October 2010

Volume 25 Number 10

Interoperability - Runtime Data Sharing Through an Enterprise Distributed Cache

By Iqbal Khan | October 2010

Many organizations use a combination of Microsoft .NET Framework and Java applications, especially midsize to large organizations that can’t commit to only one technology for various reasons. Often, they employ Web applications, service-oriented architecture (SOA) Web services and other server applications that process lots of transactions.

Many of these applications need to share data with one another at run time. Often, they’re all working on common business data that’s stored in a database. They typically deal with continuous streams of data (for example, financial trading applications), and they need to process it and share results with other applications, again all at run time.

Although the database should be the master data store for permanent storage, it’s not well-suited for runtime data sharing. One reason for this is that performance isn’t always great when reading data from the database. Furthermore, the database may not scale nicely in terms of handling transactions, so it may quickly become a bottleneck and slow down all the applications relying on it.

Moreover, you can’t effectively share data in real time. Real-time data sharing requires that as soon as one application updates some data, all other applications interested in that data should be informed. Similarly, some applications may be waiting for certain types of data to be created and made available, and when this happens, they should be notified immediately.

These problems are common whether the applications needing to share data are all based on the .NET Framework or whether some are .NET and others Java. In fact, if the applications are a mix of .NET and Java, the problems are compounded because there’s no automatic way for these applications to share data at the app-to-app level in a native fashion.

The Solution: Enterprise Distributed Cache

Luckily, the enterprise distributed cache can resolve these problems. This in-memory store spans multiple servers, pooling the memory of the servers so that memory storage capacity is scalable. Transaction capacity also becomes scalable, so the more servers you add, the greater the transaction load you can handle.

Enterprise distributed caches also provide event notification mechanisms, allowing applications to alert one another when they have updated data. Hence, you can have an asynchronous event notification mechanism where one application produces some data and others may consume it, creating a producer/consumer model or publish/subscribe model. Multiple applications subscribe to certain types of data and are notified when it’s published.

There’s also a read-through/write-through mechanism, which means the enterprise distributed cache itself can read considerable data from the data source and the applications. Regardless of whether those applications are Java or .NET, their code becomes much simpler because they read the data from the enterprise distributed cache. They don’t need to have all that database access code built into them. See Figure 1 for a simple example of a .NET Framework app using an enterprise distributed cache.

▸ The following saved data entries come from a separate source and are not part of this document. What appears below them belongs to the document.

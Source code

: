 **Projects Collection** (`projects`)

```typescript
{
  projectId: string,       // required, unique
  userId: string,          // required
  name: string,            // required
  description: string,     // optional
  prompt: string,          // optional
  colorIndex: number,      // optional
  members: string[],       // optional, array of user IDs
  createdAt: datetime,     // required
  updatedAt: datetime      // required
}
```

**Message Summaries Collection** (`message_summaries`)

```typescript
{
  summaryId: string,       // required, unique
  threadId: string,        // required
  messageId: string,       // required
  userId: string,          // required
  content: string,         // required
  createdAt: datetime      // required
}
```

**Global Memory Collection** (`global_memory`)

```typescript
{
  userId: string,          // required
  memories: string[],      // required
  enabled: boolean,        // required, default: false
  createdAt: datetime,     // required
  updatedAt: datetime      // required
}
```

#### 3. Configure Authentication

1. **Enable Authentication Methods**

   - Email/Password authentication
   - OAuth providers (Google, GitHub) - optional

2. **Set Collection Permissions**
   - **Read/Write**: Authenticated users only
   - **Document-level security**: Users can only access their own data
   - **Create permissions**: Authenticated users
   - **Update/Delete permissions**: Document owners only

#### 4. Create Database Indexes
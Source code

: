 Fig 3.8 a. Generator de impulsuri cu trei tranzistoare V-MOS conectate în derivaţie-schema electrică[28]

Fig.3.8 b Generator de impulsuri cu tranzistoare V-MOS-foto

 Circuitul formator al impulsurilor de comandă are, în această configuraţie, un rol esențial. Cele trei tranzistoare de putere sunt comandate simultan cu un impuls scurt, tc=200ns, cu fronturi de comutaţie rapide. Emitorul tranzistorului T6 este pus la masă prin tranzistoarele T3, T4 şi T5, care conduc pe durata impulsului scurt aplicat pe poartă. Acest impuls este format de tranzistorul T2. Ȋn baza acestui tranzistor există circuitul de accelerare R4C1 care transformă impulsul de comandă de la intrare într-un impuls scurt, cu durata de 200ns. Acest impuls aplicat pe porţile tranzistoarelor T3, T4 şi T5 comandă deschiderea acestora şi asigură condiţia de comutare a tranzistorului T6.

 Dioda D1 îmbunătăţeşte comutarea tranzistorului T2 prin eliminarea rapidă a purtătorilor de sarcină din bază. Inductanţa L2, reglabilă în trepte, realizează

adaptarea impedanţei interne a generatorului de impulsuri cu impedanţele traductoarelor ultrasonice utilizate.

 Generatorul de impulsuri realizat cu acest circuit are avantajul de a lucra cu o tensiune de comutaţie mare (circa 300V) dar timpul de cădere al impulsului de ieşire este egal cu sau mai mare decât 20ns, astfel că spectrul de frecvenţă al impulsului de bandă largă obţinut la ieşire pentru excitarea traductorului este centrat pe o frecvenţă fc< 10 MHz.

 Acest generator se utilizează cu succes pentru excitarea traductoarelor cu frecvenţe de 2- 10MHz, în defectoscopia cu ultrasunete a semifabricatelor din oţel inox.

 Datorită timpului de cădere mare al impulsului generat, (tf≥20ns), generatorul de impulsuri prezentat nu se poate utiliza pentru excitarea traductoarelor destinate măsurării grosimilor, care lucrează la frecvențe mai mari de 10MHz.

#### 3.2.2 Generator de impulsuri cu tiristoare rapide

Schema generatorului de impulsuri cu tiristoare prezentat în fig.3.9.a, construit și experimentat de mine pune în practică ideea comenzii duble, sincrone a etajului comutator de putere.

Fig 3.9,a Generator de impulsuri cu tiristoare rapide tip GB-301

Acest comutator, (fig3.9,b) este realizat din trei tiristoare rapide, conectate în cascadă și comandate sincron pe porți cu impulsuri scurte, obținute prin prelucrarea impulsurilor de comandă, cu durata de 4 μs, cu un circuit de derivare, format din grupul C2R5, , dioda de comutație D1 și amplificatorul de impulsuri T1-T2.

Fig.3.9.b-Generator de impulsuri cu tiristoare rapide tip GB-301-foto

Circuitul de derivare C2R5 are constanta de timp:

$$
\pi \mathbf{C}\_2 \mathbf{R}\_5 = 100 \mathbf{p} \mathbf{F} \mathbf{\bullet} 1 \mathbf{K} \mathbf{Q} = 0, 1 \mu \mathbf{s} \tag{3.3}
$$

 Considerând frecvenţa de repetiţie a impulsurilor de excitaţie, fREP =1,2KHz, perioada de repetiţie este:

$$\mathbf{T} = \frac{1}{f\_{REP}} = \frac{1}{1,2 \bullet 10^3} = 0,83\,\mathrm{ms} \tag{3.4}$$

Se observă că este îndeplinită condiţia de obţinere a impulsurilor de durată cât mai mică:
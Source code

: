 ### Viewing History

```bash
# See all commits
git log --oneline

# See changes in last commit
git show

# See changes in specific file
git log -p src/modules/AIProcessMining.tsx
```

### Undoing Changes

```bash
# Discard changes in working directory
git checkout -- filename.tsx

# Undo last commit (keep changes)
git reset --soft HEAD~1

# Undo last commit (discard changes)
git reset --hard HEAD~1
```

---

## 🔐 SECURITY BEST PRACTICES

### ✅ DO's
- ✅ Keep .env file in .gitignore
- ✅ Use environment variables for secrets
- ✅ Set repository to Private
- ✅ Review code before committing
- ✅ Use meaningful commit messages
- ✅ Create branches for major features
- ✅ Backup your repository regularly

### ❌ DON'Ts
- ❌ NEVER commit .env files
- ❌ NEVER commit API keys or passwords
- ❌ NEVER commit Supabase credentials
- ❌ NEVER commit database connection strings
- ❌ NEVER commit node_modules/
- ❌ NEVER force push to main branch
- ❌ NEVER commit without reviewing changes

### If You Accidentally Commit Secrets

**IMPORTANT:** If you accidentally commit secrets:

Figure 1 A .NET App Using an Enterprise Distributed Cache

using System;
using Alachisoft.NCache.Web.Caching;
namespace Client
  class Program
    static string _sCacheName = "myAppCache";
    static Cache _sCache = NCache.InitializeCache(_sCacheName);
    static void Main(string[] args)
      string employeeId = "1000";
      string key = "Employee:EmployeeId:" + employeeId;
      // First check the cache for this employee
      Employee emp = _sCache.Get(key);
      // If cache doesn't have it then make database call
      if (emp == null)
        emp = LoadEmployeeFromDb(employeeId);
        // Now add it to the cache for next time
        _sCache.Insert(key, emp);

Moreover, an enterprise distributed cache can synchronize itself with any data changes in the database made by other third-party applications. It has a connection with the database, allowing the database to notify it whenever a certain type of data changes in the database. Figure 2 illustrates how .NET and Java applications can share data with one another at run time through an enterprise distributed cache.

image: .NET and Java Apps Sharing Data Through a Distributed Cache

Figure 2 .NET and Java Apps Sharing Data Through a Distributed Cache

.NET and Java Apps Sharing Data

With an enterprise distributed cache, multiple applications—both .NET and Java—can access the same cache and share data through it. If it were only .NET applications (or only Java applications) sharing data through a distributed cache, they could store the objects in a native binary form and serialize/deserialize them. But when both types try to share data with each other, they need a portable data format in which to store the data in the distributed cache.

That’s because when a .NET application stores an object in the distributed cache, it actually transforms the object into an XML document and stores that XML. On the other side, when a Java application reads that data from the distributed cache, it transforms the XML into a Java object. In effect, the XML is used as a portable data storage mechanism as a .NET object is transformed into XML and then from XML into Java and vice versa.

A number of open source libraries can help you transform your .NET or Java objects into XML and then back into the object form. You can develop your own, of course, but I recommend you pick an open source library. I personally like Web Objects in XML (WOX), developed by Carlos Jaimez and Simon Lucas (woxserializer.sourceforge.net). I’ll use examples of Java-to-.NET transformation from their Web site in this article (with their permission). Figure 3shows Student and Course classes defined both in Java and C#.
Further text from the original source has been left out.